What you are asked to do: Below are records. Copy every line with "project" in it.

Data under study:

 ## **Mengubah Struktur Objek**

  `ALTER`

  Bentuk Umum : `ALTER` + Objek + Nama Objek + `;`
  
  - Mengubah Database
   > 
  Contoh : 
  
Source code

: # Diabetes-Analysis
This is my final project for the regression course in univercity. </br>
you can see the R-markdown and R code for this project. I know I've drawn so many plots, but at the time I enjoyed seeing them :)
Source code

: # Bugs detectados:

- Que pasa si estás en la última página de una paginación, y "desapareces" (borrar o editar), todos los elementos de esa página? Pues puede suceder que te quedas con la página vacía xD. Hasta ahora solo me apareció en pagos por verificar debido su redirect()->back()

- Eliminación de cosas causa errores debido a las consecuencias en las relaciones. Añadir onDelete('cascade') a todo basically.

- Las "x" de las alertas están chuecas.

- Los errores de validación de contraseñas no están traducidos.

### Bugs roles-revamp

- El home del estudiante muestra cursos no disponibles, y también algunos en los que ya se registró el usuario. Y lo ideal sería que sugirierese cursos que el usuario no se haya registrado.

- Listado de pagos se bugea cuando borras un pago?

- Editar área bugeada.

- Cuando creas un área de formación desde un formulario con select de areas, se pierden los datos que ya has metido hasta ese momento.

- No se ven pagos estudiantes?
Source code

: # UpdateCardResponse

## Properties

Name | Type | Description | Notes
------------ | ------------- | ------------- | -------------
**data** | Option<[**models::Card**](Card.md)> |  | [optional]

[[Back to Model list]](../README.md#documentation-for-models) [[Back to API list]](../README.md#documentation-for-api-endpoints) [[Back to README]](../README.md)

...

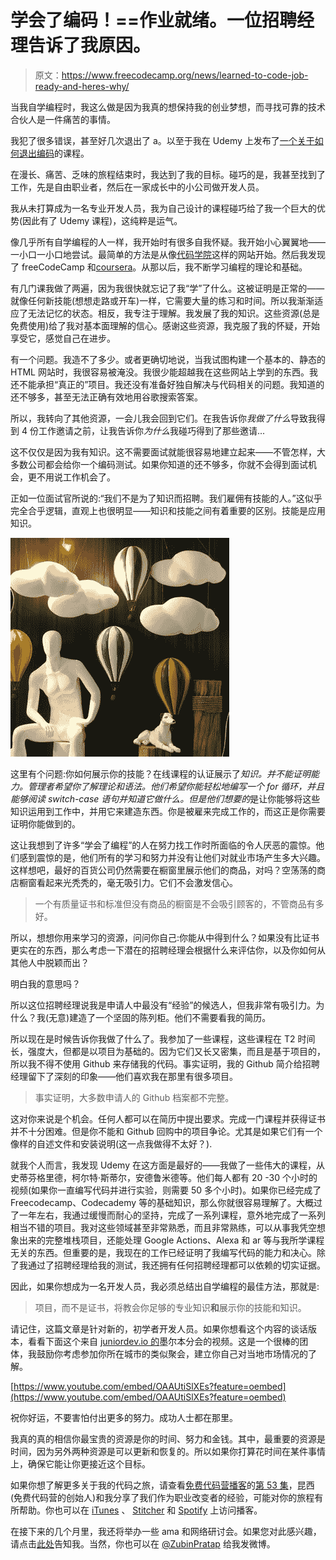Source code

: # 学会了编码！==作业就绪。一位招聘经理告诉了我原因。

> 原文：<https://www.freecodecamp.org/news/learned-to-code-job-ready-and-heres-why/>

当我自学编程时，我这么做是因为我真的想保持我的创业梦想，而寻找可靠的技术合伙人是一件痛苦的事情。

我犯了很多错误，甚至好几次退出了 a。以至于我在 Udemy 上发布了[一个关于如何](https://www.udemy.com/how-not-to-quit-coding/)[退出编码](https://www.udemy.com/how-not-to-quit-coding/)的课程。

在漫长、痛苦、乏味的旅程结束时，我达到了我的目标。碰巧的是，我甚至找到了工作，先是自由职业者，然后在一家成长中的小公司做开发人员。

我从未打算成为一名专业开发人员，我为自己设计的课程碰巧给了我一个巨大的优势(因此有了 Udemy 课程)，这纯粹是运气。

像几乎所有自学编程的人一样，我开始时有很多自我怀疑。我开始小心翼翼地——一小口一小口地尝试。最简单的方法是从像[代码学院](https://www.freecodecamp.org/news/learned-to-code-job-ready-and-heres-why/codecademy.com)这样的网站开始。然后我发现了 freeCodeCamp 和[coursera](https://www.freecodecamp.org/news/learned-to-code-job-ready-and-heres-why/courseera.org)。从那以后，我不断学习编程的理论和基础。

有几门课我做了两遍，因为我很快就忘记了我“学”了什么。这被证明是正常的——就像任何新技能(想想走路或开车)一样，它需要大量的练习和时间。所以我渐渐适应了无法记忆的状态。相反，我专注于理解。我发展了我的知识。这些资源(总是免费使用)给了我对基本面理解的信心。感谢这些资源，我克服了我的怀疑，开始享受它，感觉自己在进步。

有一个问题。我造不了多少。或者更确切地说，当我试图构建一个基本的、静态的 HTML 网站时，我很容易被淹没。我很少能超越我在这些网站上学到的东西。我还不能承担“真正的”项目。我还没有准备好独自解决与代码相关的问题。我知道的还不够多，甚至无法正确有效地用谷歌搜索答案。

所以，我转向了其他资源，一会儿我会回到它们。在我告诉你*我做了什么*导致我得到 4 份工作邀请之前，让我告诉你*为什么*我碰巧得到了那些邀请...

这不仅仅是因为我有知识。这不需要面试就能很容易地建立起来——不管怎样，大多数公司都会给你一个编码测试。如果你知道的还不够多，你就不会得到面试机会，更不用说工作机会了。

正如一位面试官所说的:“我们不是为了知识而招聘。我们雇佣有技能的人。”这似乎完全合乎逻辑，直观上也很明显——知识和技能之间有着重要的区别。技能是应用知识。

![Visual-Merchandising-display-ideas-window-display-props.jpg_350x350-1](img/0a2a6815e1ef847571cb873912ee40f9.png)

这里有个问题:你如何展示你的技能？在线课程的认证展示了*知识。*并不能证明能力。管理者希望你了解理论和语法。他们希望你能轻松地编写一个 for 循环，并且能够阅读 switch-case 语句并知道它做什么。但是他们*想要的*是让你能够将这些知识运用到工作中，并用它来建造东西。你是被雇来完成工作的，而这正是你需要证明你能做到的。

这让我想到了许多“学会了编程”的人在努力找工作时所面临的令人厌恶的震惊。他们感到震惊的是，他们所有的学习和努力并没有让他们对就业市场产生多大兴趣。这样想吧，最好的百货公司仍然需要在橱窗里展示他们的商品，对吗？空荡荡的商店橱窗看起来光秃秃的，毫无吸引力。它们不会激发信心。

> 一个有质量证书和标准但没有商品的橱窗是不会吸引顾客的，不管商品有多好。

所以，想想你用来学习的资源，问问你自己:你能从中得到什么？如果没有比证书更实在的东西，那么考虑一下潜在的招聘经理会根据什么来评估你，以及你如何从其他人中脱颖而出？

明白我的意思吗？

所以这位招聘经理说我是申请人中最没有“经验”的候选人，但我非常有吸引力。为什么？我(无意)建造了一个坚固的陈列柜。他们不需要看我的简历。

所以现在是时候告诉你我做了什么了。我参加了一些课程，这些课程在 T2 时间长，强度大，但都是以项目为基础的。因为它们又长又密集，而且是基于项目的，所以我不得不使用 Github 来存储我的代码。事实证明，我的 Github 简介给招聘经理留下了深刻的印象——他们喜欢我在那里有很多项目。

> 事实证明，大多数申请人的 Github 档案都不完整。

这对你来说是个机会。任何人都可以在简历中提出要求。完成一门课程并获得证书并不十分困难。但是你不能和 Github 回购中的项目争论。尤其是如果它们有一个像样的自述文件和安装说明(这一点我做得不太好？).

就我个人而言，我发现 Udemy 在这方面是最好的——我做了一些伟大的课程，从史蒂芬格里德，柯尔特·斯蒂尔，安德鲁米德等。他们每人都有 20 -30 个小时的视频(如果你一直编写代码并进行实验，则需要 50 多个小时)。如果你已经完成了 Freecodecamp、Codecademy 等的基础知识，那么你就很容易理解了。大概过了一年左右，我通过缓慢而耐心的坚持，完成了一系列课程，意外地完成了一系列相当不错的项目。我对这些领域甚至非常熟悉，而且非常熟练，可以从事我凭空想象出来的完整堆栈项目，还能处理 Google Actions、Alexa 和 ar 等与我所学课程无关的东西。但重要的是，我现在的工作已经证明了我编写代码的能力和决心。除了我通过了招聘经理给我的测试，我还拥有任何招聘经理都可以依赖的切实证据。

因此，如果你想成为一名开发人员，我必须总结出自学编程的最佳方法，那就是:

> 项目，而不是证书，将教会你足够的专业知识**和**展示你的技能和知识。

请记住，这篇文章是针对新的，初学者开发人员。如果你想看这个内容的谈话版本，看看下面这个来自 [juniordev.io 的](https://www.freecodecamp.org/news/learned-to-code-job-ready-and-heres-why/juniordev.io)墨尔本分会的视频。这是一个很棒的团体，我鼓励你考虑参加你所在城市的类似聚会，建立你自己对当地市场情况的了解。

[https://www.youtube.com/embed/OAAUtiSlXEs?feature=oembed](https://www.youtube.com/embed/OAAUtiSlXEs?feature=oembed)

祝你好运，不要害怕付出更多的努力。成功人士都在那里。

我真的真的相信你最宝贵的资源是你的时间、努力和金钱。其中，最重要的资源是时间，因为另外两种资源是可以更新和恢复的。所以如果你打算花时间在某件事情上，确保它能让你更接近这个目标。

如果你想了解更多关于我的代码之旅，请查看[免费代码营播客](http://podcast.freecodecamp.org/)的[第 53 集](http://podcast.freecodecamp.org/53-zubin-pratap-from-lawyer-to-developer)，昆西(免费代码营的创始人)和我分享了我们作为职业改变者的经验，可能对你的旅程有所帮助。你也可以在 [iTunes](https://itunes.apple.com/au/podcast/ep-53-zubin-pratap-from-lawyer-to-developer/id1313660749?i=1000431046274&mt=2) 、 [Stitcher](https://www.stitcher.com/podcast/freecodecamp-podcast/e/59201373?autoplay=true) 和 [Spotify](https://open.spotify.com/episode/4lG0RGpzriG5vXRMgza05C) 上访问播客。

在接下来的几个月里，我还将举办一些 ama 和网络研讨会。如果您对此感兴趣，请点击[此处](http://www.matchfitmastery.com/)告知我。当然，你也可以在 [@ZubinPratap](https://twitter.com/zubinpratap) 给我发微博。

Solution below:
This is my final project for the regression course in univercity. </br>
you can see the R-markdown and R code for this project. I know I've drawn so many plots, but at the time I enjoyed seeing them :)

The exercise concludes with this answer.